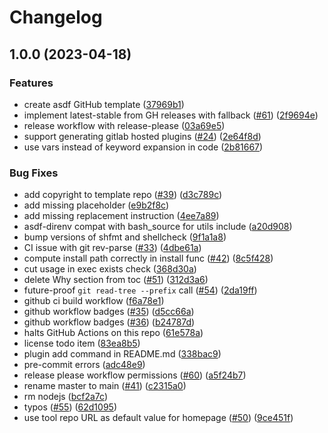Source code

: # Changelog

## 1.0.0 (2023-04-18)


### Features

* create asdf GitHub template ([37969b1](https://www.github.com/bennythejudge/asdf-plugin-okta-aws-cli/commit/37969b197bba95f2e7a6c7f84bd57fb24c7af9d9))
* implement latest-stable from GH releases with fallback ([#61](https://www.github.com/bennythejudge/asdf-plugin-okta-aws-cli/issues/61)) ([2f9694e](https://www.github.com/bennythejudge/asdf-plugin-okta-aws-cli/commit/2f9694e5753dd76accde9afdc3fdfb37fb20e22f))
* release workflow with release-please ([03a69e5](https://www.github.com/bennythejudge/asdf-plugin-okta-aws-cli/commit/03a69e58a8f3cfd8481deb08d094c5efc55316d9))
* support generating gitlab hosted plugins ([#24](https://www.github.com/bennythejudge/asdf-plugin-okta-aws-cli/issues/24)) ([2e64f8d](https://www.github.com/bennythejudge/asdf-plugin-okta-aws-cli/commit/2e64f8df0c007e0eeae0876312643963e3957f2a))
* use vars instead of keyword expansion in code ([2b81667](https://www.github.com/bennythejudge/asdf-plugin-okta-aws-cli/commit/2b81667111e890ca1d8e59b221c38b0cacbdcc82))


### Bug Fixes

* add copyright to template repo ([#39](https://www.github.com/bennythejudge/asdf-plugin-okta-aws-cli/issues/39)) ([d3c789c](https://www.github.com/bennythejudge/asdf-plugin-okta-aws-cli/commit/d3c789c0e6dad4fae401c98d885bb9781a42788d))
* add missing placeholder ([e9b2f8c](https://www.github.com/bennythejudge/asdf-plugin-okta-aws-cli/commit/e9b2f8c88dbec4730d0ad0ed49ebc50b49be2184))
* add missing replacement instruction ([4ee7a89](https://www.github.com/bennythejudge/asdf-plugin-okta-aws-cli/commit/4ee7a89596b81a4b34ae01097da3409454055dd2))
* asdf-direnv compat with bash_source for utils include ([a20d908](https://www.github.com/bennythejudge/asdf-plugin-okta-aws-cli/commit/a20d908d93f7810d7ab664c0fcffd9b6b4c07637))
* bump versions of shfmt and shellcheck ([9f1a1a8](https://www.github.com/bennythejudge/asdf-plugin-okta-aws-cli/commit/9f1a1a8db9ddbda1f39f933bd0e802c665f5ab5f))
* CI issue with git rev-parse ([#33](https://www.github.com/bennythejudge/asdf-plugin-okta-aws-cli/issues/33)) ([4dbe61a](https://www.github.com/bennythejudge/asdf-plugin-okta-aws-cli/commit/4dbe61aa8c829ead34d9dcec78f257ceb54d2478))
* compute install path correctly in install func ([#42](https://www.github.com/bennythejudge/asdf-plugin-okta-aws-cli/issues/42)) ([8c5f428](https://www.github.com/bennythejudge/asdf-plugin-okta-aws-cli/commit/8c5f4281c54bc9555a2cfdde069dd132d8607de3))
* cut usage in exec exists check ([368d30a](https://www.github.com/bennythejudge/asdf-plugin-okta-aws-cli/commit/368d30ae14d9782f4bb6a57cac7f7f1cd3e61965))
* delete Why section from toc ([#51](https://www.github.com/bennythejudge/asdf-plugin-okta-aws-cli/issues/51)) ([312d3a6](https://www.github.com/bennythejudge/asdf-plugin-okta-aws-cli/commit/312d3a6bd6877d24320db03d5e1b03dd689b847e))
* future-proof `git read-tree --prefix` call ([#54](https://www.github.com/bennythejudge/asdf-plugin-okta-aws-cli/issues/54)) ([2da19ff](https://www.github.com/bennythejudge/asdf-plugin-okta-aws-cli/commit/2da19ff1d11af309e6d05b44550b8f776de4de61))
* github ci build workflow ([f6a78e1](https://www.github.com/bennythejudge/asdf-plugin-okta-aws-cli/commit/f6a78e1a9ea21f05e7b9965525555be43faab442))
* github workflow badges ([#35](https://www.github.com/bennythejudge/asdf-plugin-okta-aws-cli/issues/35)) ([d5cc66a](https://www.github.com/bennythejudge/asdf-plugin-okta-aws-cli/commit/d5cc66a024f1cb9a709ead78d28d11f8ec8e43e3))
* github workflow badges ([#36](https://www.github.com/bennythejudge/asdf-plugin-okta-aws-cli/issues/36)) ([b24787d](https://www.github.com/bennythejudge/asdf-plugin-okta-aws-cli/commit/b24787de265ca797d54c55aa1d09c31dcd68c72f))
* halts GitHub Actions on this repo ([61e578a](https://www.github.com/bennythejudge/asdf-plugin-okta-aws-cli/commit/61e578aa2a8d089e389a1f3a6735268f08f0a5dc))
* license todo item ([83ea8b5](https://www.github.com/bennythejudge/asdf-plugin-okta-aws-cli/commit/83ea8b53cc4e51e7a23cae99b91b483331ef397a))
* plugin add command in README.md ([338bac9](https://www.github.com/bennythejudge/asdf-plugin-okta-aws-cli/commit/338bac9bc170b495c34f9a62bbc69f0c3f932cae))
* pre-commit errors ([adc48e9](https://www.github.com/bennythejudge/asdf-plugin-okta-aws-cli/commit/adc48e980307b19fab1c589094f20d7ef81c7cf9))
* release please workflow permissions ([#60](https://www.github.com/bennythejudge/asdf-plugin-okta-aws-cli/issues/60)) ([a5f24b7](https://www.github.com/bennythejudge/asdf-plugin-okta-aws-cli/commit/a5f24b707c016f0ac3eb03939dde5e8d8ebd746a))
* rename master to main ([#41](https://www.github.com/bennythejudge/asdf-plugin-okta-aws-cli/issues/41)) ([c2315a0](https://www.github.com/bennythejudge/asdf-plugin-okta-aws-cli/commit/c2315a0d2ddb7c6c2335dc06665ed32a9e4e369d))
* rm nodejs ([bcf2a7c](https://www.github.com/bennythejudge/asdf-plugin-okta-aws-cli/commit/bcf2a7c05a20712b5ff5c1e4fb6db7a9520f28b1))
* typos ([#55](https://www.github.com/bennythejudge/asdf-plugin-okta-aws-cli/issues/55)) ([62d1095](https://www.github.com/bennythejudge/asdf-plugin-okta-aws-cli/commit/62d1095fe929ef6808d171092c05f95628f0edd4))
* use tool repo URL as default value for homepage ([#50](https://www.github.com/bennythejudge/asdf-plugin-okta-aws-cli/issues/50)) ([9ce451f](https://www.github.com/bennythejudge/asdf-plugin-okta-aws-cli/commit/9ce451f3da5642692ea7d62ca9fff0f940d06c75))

________________

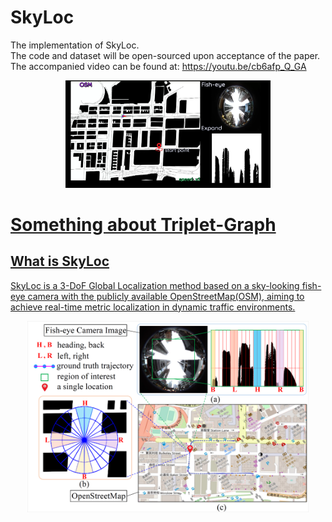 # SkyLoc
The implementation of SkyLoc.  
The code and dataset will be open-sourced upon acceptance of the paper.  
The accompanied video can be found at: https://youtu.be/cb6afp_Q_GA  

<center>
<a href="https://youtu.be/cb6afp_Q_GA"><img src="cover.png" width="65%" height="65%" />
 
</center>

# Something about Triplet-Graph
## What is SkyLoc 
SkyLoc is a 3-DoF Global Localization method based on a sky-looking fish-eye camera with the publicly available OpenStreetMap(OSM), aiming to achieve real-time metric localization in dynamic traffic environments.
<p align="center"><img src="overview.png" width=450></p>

________________

## Work required
Show each line from the listing above that includes the word "missing".

## Answer to the problem
* add missing placeholder ([e9b2f8c](https://www.github.com/bennythejudge/asdf-plugin-okta-aws-cli/commit/e9b2f8c88dbec4730d0ad0ed49ebc50b49be2184))
* add missing replacement instruction ([4ee7a89](https://www.github.com/bennythejudge/asdf-plugin-okta-aws-cli/commit/4ee7a89596b81a4b34ae01097da3409454055dd2))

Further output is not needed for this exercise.